Tier	Price	What you get
Pro	$1,499/yr or $149/mo	All 8 gateway modules. Self-hosted: you run the DB and observability stack.
Enterprise	$3,999/yr or $399/mo	Same modules, plus PostgreSQL backend, dashboard, and email support.
Custom	Talk to us	SLA, priority support, custom packaging, and enterprise requirements

Live demo

If you want to see the dashboard and operator surface before talking to us, open the live product teaser at nginz.dev.

Why inside nginx, not a separate service

Running the AI gateway as nginx modules — rather than as a separate proxy service or SaaS — matters for three reasons.

Data stays yours. Every prompt, every response, every user interaction passes through nginx and stays inside your infrastructure. A SaaS proxy sees your prompts. For companies in healthcare, finance, legal, or any industry with data residency requirements, this isn’t negotiable. nginz-token runs where nginx runs — inside your VPC, your data center, your Kubernetes cluster. No third party sees the traffic.

Avoid the extra proxy hop. A SaaS proxy adds a network round trip — 30 to 200 milliseconds — between your application and the LLM provider. nginz-token keeps the control point inside nginx, so the added work is local parsing and shared-memory bookkeeping rather than another external service hop. For an API that already takes seconds to return, that difference matters. For streaming responses, it helps the first token arrive sooner.

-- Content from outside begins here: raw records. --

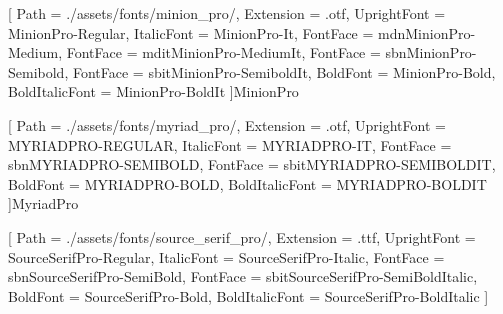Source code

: 
\graphicspath{{./assets/img}}



\newcommand{\ColorBox}[3]{\textcolor{#1}{\rule{#2}{#3}}}




\newfontfamily{\MinionPro}[
    Path           = {./assets/fonts/minion_pro/},
    Extension      = .otf,
    UprightFont    = {MinionPro-Regular},
    ItalicFont     = {MinionPro-It},
    FontFace       = {md}{n}{MinionPro-Medium},
    FontFace       = {md}{it}{MinionPro-MediumIt},
    FontFace       = {sb}{n}{MinionPro-Semibold},
    FontFace       = {sb}{it}{MinionPro-SemiboldIt},
    BoldFont       = {MinionPro-Bold},
    BoldItalicFont = {MinionPro-BoldIt}
]{MinionPro}

\newfontfamily{\MyriadPro}[
    Path           = {./assets/fonts/myriad_pro/},
    Extension      = .otf,
    UprightFont    = {MYRIADPRO-REGULAR},
    ItalicFont     = {MYRIADPRO-IT},
    FontFace       = {sb}{n}{MYRIADPRO-SEMIBOLD},
    FontFace       = {sb}{it}{MYRIADPRO-SEMIBOLDIT},
    BoldFont       = {MYRIADPRO-BOLD},
    BoldItalicFont = {MYRIADPRO-BOLDIT}
]{MyriadPro}

\setmainfont{SourceSerifPro}[
    Path           = {./assets/fonts/source_serif_pro/},
    Extension      = .ttf,
    UprightFont    = {SourceSerifPro-Regular},
    ItalicFont     = {SourceSerifPro-Italic},
    FontFace       = {sb}{n}{SourceSerifPro-SemiBold},
    FontFace       = {sb}{it}{SourceSerifPro-SemiBoldItalic},
    BoldFont       = {SourceSerifPro-Bold},
    BoldItalicFont = {SourceSerifPro-BoldItalic}
]

\newcommand{\FontVariant}[1]{\fontseries{#1}\selectfont}

\DeclareRobustCommand{\mddseries}{\FontVariant{md}}
\DeclareRobustCommand{\sbseries}{\FontVariant{sb}}
\DeclareTextFontCommand{\textmdd}{\mddseries}
\DeclareTextFontCommand{\textsb}{\sbseries}


\newcommand{\HRule}[1]{\rule{\linewidth}{#1}}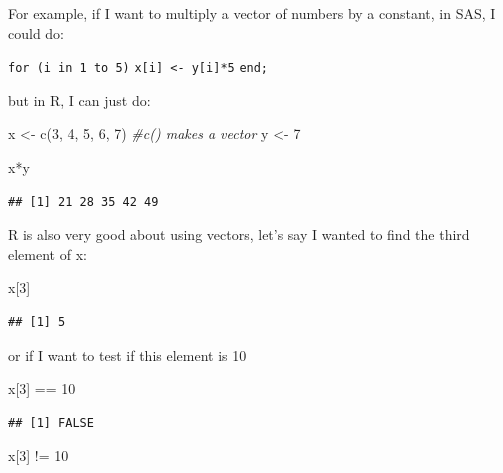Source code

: \documentclass[
]{book}
\newenvironment{Shaded}{\begin{snugshade}}{\end{snugshade}}
\newcommand{\CommentTok}[1]{\textcolor[rgb]{0.56,0.35,0.01}{\textit{#1}}}
\newcommand{\DecValTok}[1]{\textcolor[rgb]{0.00,0.00,0.81}{#1}}
\newcommand{\FunctionTok}[1]{\textcolor[rgb]{0.00,0.00,0.00}{#1}}
\newcommand{\NormalTok}[1]{#1}
\newcommand{\OtherTok}[1]{\textcolor[rgb]{0.56,0.35,0.01}{#1}}
\newcommand{\SpecialCharTok}[1]{\textcolor[rgb]{0.00,0.00,0.00}{#1}}
\begin{document}
For example, if I want to multiply a vector of numbers by a constant, in
SAS, I could do:

\texttt{for\ (i\ in\ 1\ to\ 5)} \texttt{x{[}i{]}\ \textless{}-\ y{[}i{]}*5} \texttt{end;}

but in R, I can just do:

\begin{Shaded}
\begin{Highlighting}[]
\NormalTok{x }\OtherTok{\textless{}{-}} \FunctionTok{c}\NormalTok{(}\DecValTok{3}\NormalTok{, }\DecValTok{4}\NormalTok{, }\DecValTok{5}\NormalTok{, }\DecValTok{6}\NormalTok{, }\DecValTok{7}\NormalTok{)}
\CommentTok{\#c() makes a vector}
\NormalTok{y }\OtherTok{\textless{}{-}} \DecValTok{7}

\NormalTok{x}\SpecialCharTok{*}\NormalTok{y}
\end{Highlighting}
\end{Shaded}

\begin{verbatim}
## [1] 21 28 35 42 49
\end{verbatim}

R is also very good about using vectors, let's say I wanted to find the
third element of x:

\begin{Shaded}
\begin{Highlighting}[]
\NormalTok{x[}\DecValTok{3}\NormalTok{]}
\end{Highlighting}
\end{Shaded}

\begin{verbatim}
## [1] 5
\end{verbatim}

or if I want to test if this element is 10

\begin{Shaded}
\begin{Highlighting}[]
\NormalTok{x[}\DecValTok{3}\NormalTok{] }\SpecialCharTok{==} \DecValTok{10}
\end{Highlighting}
\end{Shaded}

\begin{verbatim}
## [1] FALSE
\end{verbatim}

\begin{Shaded}
\begin{Highlighting}[]
\NormalTok{x[}\DecValTok{3}\NormalTok{] }\SpecialCharTok{!=} \DecValTok{10}
\end{Highlighting}
\end{Shaded}
\end{document}
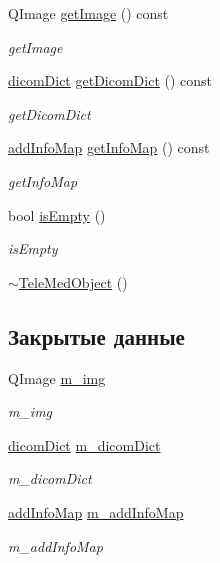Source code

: \begin{DoxyCompactItemize}
Q\+Image \hyperlink{classTeleMedObject_a69c34b50bb901268d193bbbb7a7698c5}{get\+Image} () const
\begin{DoxyCompactList}\small\item\em get\+Image \end{DoxyCompactList}\item 
\hyperlink{tagshelpers_8h_ae25d30658f61420b88a380dc9e40bb74}{dicom\+Dict} \hyperlink{classTeleMedObject_a66119d8882d0e8319d337a559bfa78a3}{get\+Dicom\+Dict} () const
\begin{DoxyCompactList}\small\item\em get\+Dicom\+Dict \end{DoxyCompactList}\item 
\hyperlink{dbform_8h_a1ec1a645f41e1c6544d384ca863a936c}{add\+Info\+Map} \hyperlink{classTeleMedObject_a56def4aa26d190a557014d9a3d99099f}{get\+Info\+Map} () const
\begin{DoxyCompactList}\small\item\em get\+Info\+Map \end{DoxyCompactList}\item 
bool \hyperlink{classTeleMedObject_a651ae9fa2690217a8327d194682ef60c}{is\+Empty} ()
\begin{DoxyCompactList}\small\item\em is\+Empty \end{DoxyCompactList}\item 
\hyperlink{classTeleMedObject_a6d60cc13e1b1812938cb9a7277c49d43}{$\sim$\+Tele\+Med\+Object} ()
\end{DoxyCompactItemize}
\subsection*{Закрытые данные}
\begin{DoxyCompactItemize}
\item 
Q\+Image \hyperlink{classTeleMedObject_a4ea4fc9f1c9e7f7e7760b1c7db163789}{m\+\_\+img}
\begin{DoxyCompactList}\small\item\em m\+\_\+img \end{DoxyCompactList}\item 
\hyperlink{tagshelpers_8h_ae25d30658f61420b88a380dc9e40bb74}{dicom\+Dict} \hyperlink{classTeleMedObject_a15a8c04c55623d826a04908a949fce31}{m\+\_\+dicom\+Dict}
\begin{DoxyCompactList}\small\item\em m\+\_\+dicom\+Dict \end{DoxyCompactList}\item 
\hyperlink{dbform_8h_a1ec1a645f41e1c6544d384ca863a936c}{add\+Info\+Map} \hyperlink{classTeleMedObject_a812a8fdb794711a94a9fc0fa4f1de27e}{m\+\_\+add\+Info\+Map}
\begin{DoxyCompactList}\small\item\em m\+\_\+add\+Info\+Map \end{DoxyCompactList}\end{DoxyCompactItemize}


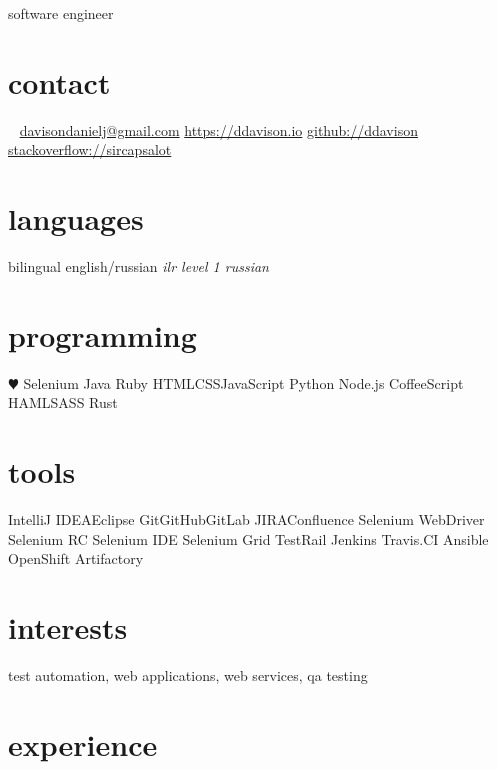 \documentclass[]{ddavison-resume}
\begin{document}
       {software engineer}


\begin{aside}
  \section{contact}
    ~
    \href{mailto:davisondanielj@gmail.com}{davisondanielj@gmail.com}
    \href{https://ddavison.io}{https://ddavison.io}
    \href{https://github.com/ddavison}{github://ddavison}
    \href{https://stackoverflow.com/users/1695163/sircapsalot}{stackoverflow://sircapsalot}
  \section{languages}
    bilingual english/russian
	\emph{ilr level 1 russian}
  \section{programming}
    {\color{red} $\varheartsuit$} Selenium
	Java     
    Ruby
    HTML\bullet CSS\bullet JavaScript
    Python    
    Node.js
    CoffeeScript
    HAML\bullet SASS
    Rust
  \section{tools}
	IntelliJ IDEA\bullet Eclipse  	
	Git\bullet GitHub\bullet GitLab	
  	JIRA\bullet Confluence
  	Selenium WebDriver
  	Selenium RC
  	Selenium IDE
  	Selenium Grid
  	TestRail
  	Jenkins
  	Travis.CI
  	Ansible
  	OpenShift
  	Artifactory  	
\end{aside}

\section{interests}

test automation, web applications, web services, qa testing

\section{experience}
\end{document}
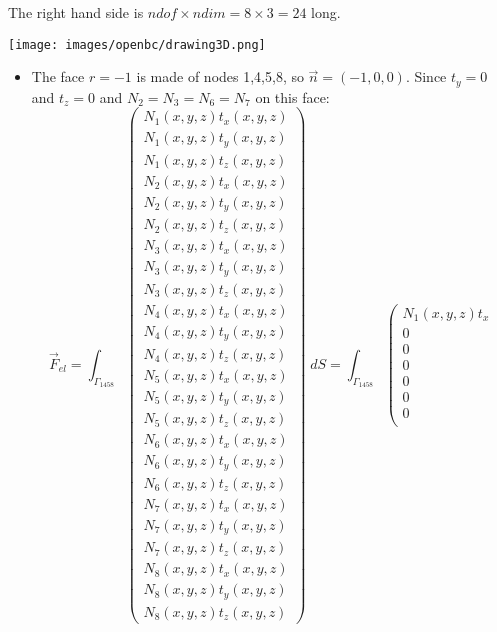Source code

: The right hand side is $ndof \times ndim = 8\times 3 = 24$ long. 

\begin{center}
\texttt{[image: images/openbc/drawing3D.png]}
\end{center}

\begin{itemize}
\item The face $r=-1$ is made of nodes 1,4,5,8, so $\vec{n}=(-1,0,0)$.
Since $t_y=0$ and $t_z=0$ and $N_2=N_3=N_6=N_7$ on this face:
{\tiny
\[
\vec{F}_{el}=
\int_{\Gamma_{1458}} 
\left(
\begin{array}{c}
N_1(x,y,z) t_x(x,y,z)\\
N_1(x,y,z) t_y(x,y,z)\\
N_1(x,y,z) t_z(x,y,z)\\
N_2(x,y,z) t_x(x,y,z)\\
N_2(x,y,z) t_y(x,y,z)\\
N_2(x,y,z) t_z(x,y,z)\\
N_3(x,y,z) t_x(x,y,z)\\
N_3(x,y,z) t_y(x,y,z)\\
N_3(x,y,z) t_z(x,y,z)\\
N_4(x,y,z) t_x(x,y,z)\\
N_4(x,y,z) t_y(x,y,z)\\
N_4(x,y,z) t_z(x,y,z)\\
N_5(x,y,z) t_x(x,y,z)\\
N_5(x,y,z) t_y(x,y,z)\\
N_5(x,y,z) t_z(x,y,z)\\
N_6(x,y,z) t_x(x,y,z)\\
N_6(x,y,z) t_y(x,y,z)\\
N_6(x,y,z) t_z(x,y,z)\\
N_7(x,y,z) t_x(x,y,z)\\
N_7(x,y,z) t_y(x,y,z)\\
N_7(x,y,z) t_z(x,y,z)\\
N_8(x,y,z) t_x(x,y,z)\\
N_8(x,y,z) t_y(x,y,z)\\
N_8(x,y,z) t_z(x,y,z)
\end{array}
\right)
\; dS
=
\int_{\Gamma_{1458}} 
\left(
\begin{array}{c}
N_1(x,y,z) t_x\\
0 \\
0 \\
0\\
0\\
0\\
0\\

\end{array}\]}
\end{itemize}
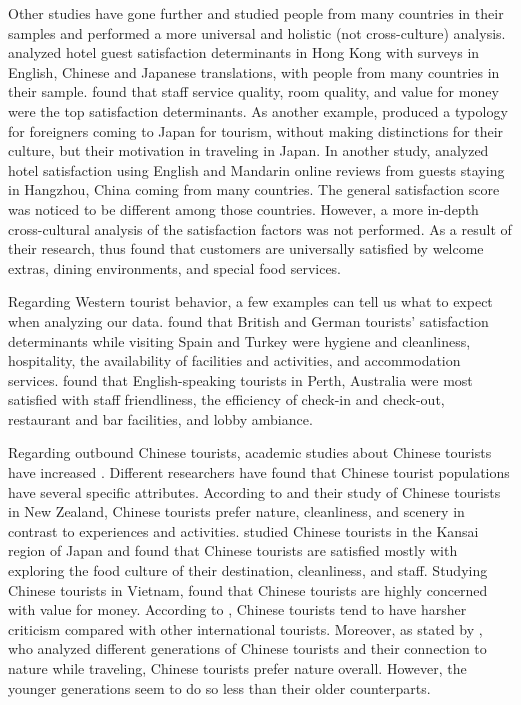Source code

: \documentclass[smallextended,natbib]{svjour3}       %
\begin{document}
    Other studies have gone further and studied people from many countries in their samples and performed a more universal and holistic (not cross-culture) analysis. \cite{choi2001} analyzed hotel guest satisfaction determinants in Hong Kong with surveys in English, Chinese and Japanese translations, with people from many countries in their sample. \cite{choi2001} found that staff service quality, room quality, and value for money were the top satisfaction determinants. As another example, \cite{Uzama2012} produced a typology for foreigners coming to Japan for tourism, without making distinctions for their culture, but their motivation in traveling in Japan. In another study, \cite{zhou2014} analyzed hotel satisfaction using English and Mandarin online reviews from guests staying in Hangzhou, China coming from many countries. The general satisfaction score was noticed to be different among those countries. However, a more in-depth cross-cultural analysis of the satisfaction factors was not performed. As a result of their research, \cite{zhou2014} thus found that customers are universally satisfied by welcome extras, dining environments, and special food services. 

    Regarding Western tourist behavior, a few examples can tell us what to expect when analyzing our data. \cite{kozak2002} found that British and German tourists' satisfaction determinants while visiting Spain and Turkey were hygiene and cleanliness, hospitality, the availability of facilities and activities, and accommodation services. \cite{shanka2004} found that English-speaking tourists in Perth, Australia were most satisfied with staff friendliness, the efficiency of check-in and check-out, restaurant and bar facilities, and lobby ambiance. 

    Regarding outbound Chinese tourists, academic studies about Chinese tourists have increased \cite[][]{sun2017}. Different researchers have found that Chinese tourist populations have several specific attributes. According to \cite{ryan2001} and their study of Chinese tourists in New Zealand, Chinese tourists prefer nature, cleanliness, and scenery in contrast to experiences and activities. \cite{dongyang2015} studied Chinese tourists in the Kansai region of Japan and found that Chinese tourists are satisfied mostly with exploring the food culture of their destination, cleanliness, and staff. Studying Chinese tourists in Vietnam, \cite{truong2009} found that Chinese tourists are highly concerned with value for money. According to \cite{liu2019}, Chinese tourists tend to have harsher criticism compared with other international tourists. Moreover, as stated by \cite{gao2017chinese}, who analyzed different generations of Chinese tourists and their connection to nature while traveling, Chinese tourists prefer nature overall. However, the younger generations seem to do so less than their older counterparts. 
\end{document}

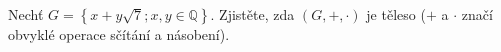Nechť $G=\left \{ x+y\sqrt{7};x,y \in\mathbb{Q} \right \}$. Zjistěte, zda $\left
( G,+,\cdot  \right )$ je těleso ($+$ a $\cdot$ značí obvyklé operace sčítání a
násobení).
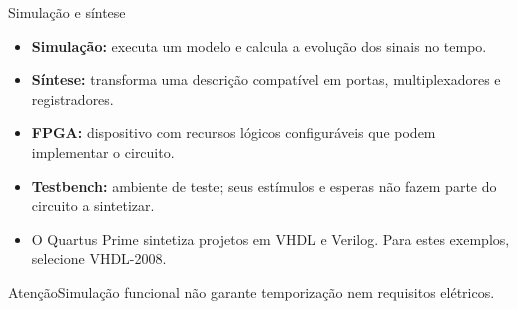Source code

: \begin{frame}[t]{Simulação e síntese}
\small\begin{itemize}
\item \textbf{Simulação:} executa um modelo e calcula a evolução dos sinais no tempo.
\item \textbf{Síntese:} transforma uma descrição compatível em portas, multiplexadores e registradores.
\item \textbf{FPGA:} dispositivo com recursos lógicos configuráveis que podem implementar o circuito.
\item \textbf{Testbench:} ambiente de teste; seus estímulos e esperas não fazem parte do circuito a sintetizar.
\item O Quartus Prime sintetiza projetos em VHDL e Verilog. Para estes exemplos, selecione VHDL-2008.\end{itemize}\begin{alertblock}{Atenção}Simulação funcional não garante temporização nem requisitos elétricos.\end{alertblock}
\end{frame}
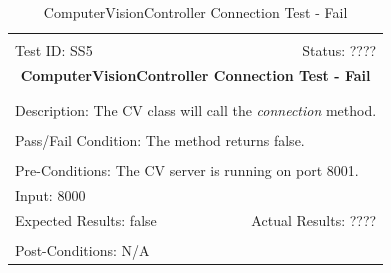 \documentclass[11pt]{article}
\begin{document}
\begin{center}
\begin{table}[H]
\begin{tabular}{|l r|}\hline&\\[-2mm]
	Test ID: SS5	&Status: ????\\[-3mm]
	\multicolumn{2}{|c|}{\textbf{\large{ComputerVisionController Connection Test - Fail}}}\\&\\\hline&\\[-3mm]
	\multicolumn{2}{|p{\textwidth}|}{Description: The CV class will call the \textit{connection} method.}\\[1mm]\hline&\\[-3mm]
	\multicolumn{2}{|p{\textwidth}|}{Pass/Fail Condition: The method returns false.}\\[1mm]\hline&\\[-3mm]
	\multicolumn{2}{|p{\textwidth}|}{Pre-Conditions: The CV server is running on port 8001.}\\[4mm]
	\multicolumn{2}{|p{\textwidth}|}{Input: 8000}\\[2mm]\hline
	\multicolumn{1}{|p{0.49\textwidth}}{Expected Results: false}	&\multicolumn{1}{|p{0.45\textwidth}|}{Actual Results: ????}\\\hline&\\[-3mm]
	\multicolumn{2}{|p{\textwidth}|}{Post-Conditions: N/A}\\\hline
\end{tabular}
\caption{ComputerVisionController Connection Test - Fail}
\end{table}
\end{center}
\end{document}
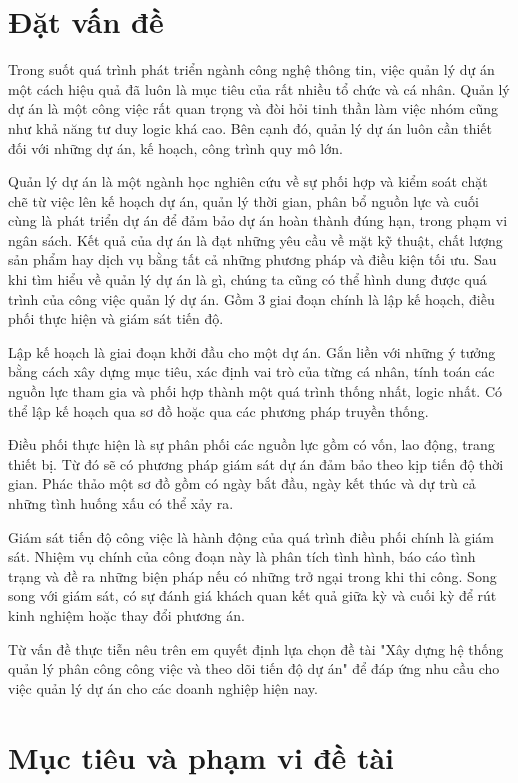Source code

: \documentclass[../DoAn.tex]{subfiles}
\begin{document}
\section{Đặt vấn đề}
\label{section:1.1}

Trong suốt quá trình phát triển ngành công nghệ thông tin, việc quản lý dự án một cách hiệu quả đã luôn là mục tiêu của rất nhiều tổ chức và cá nhân.
Quản lý dự án là một công việc rất quan trọng và đòi hỏi tinh thần làm việc nhóm cũng như khả năng tư duy logic khá cao. Bên cạnh đó, quản lý dự án luôn cần thiết đối với những dự án, kế hoạch, công trình quy mô lớn.

Quản lý dự án là một ngành học nghiên cứu về sự phối hợp và kiểm soát chặt chẽ từ việc lên kế hoạch dự án, quản lý thời gian, phân bổ nguồn lực và cuối cùng là phát triển dự án để đảm bảo dự án hoàn thành đúng hạn,
trong phạm vi ngân sách. Kết quả của dự án là đạt những yêu cầu về mặt kỹ thuật, chất lượng sản phẩm hay dịch vụ bằng tất cả những phương pháp và điều kiện tối ưu. Sau khi tìm hiểu về quản lý dự án là gì,
chúng ta cũng có thể hình dung được quá trình của công việc quản lý dự án. Gồm 3 giai đoạn chính là lập kế hoạch, điều phối thực hiện và giám sát tiến độ.

Lập kế hoạch là giai đoạn khởi đầu cho một dự án. Gắn liền với những ý tưởng bằng cách xây dựng mục tiêu, xác định vai trò của từng cá nhân, tính toán các nguồn lực tham gia và phối hợp thành một quá trình thống nhất, logic nhất.
Có thể lập kế hoạch qua sơ đồ hoặc qua các phương pháp truyền thống.

Điều phối thực hiện là sự phân phối các nguồn lực gồm có vốn, lao động, trang thiết bị. Từ đó sẽ có phương pháp giám sát dự án đảm bảo theo kịp tiến độ thời gian.
Phác thảo một sơ đồ gồm có ngày bắt đầu, ngày kết thúc và dự trù cả những tình huống xấu có thể xảy ra.

Giám sát tiến độ công việc là hành động của quá trình điều phối chính là giám sát. Nhiệm vụ chính của công đoạn này là phân tích tình hình, báo cáo tình trạng
và đề ra những biện pháp nếu có những trở ngại trong khi thi công. Song song với giám sát, có sự đánh giá khách quan kết quả giữa kỳ và cuối kỳ để rút kinh nghiệm hoặc thay đổi phương án.

Từ vấn đề thực tiễn nêu trên em quyết định lựa chọn đề tài "Xây dựng hệ thống quản lý phân công công việc và theo dõi tiến độ dự án" để đáp ứng nhu cầu cho việc quản lý dự án cho các doanh nghiệp hiện nay.

\newpage

\section{Mục tiêu và phạm vi đề tài}
\label{section:1.2}
\end{document}
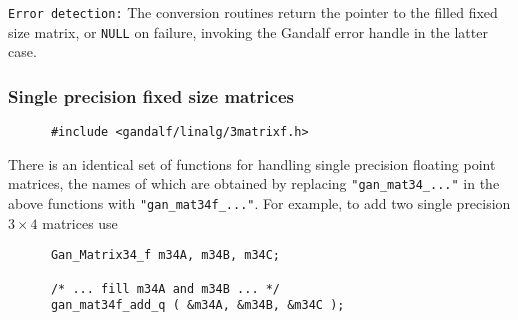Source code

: {\tt Error detection:} The conversion routines return the pointer to the
filled fixed size matrix, or {\tt NULL} on failure, invoking the Gandalf
error handle in the latter case.

\subsubsection{Single precision fixed size matrices}
\begin{verbatim}
      #include <gandalf/linalg/3matrixf.h>
\end{verbatim}
There is an identical set of functions for handling single precision
floating point matrices, the names of which are obtained by replacing
{\tt "gan\_mat34\_..."} in the above functions with {\tt "gan\_mat34f\_..."}.
For example, to add two single precision $3\times 4$ matrices use
\begin{verbatim}
      Gan_Matrix34_f m34A, m34B, m34C;

      /* ... fill m34A and m34B ... */
      gan_mat34f_add_q ( &m34A, &m34B, &m34C );
\end{verbatim}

One binary to operate. You already run nginx. You already know how to configure it and already have playbooks for it. Adding an AI gateway that’s also nginx means one process to manage, not two. One deployment artifact. No new infrastructure to learn, no new failure mode to troubleshoot.

Availability

nginz-token 1.30 is shipping. All eight gateway modules — proxy, auth, metrics, ratelimit, cost, cache, security, and fallback — are stable and ready for production. The images have passed sustained-load stability testing: zero memory growth, zero unexpected errors, no throughput degradation across 1.54 million requests.

The product is sold under BSL 1.1, source-visible for evaluation and non-commercial use, with commercial production use licensed. Two tiers are available today:

Pro ($1,499/yr): all 8 gateway modules. You run your own database and observability stack for cost aggregation, metrics retention, and dashboards.
Enterprise ($3,999/yr): same 8 modules, plus a bundled PostgreSQL backend with pre-built cost aggregation, dashboard, and email support.

Both tiers ship as Docker images in two base OS variants: Debian trixie-slim (glibc) and Alpine 3.23 (musl).